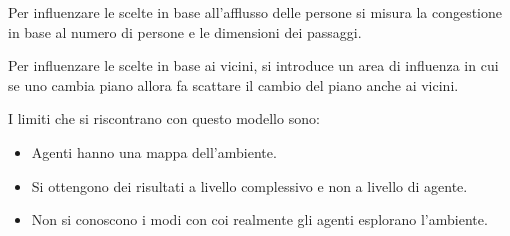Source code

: Per influenzare le scelte in base all'afflusso delle persone si misura la congestione
in base al numero di persone e le dimensioni dei passaggi.

Per influenzare le scelte in base ai vicini, si introduce un area di influenza
in cui se uno cambia piano allora fa scattare il cambio del piano anche ai vicini.

I limiti che si riscontrano con questo modello sono:
\begin{itemize}
    \item Agenti hanno una mappa dell'ambiente.
    \item Si ottengono dei risultati a livello complessivo e non a livello di agente.
    \item Non si conoscono i modi con coi realmente gli agenti esplorano l'ambiente.
\end{itemize}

Assignment => Determine how many lines of the data include the word "ambiente". Reply with the count and no other text.

Reply => 2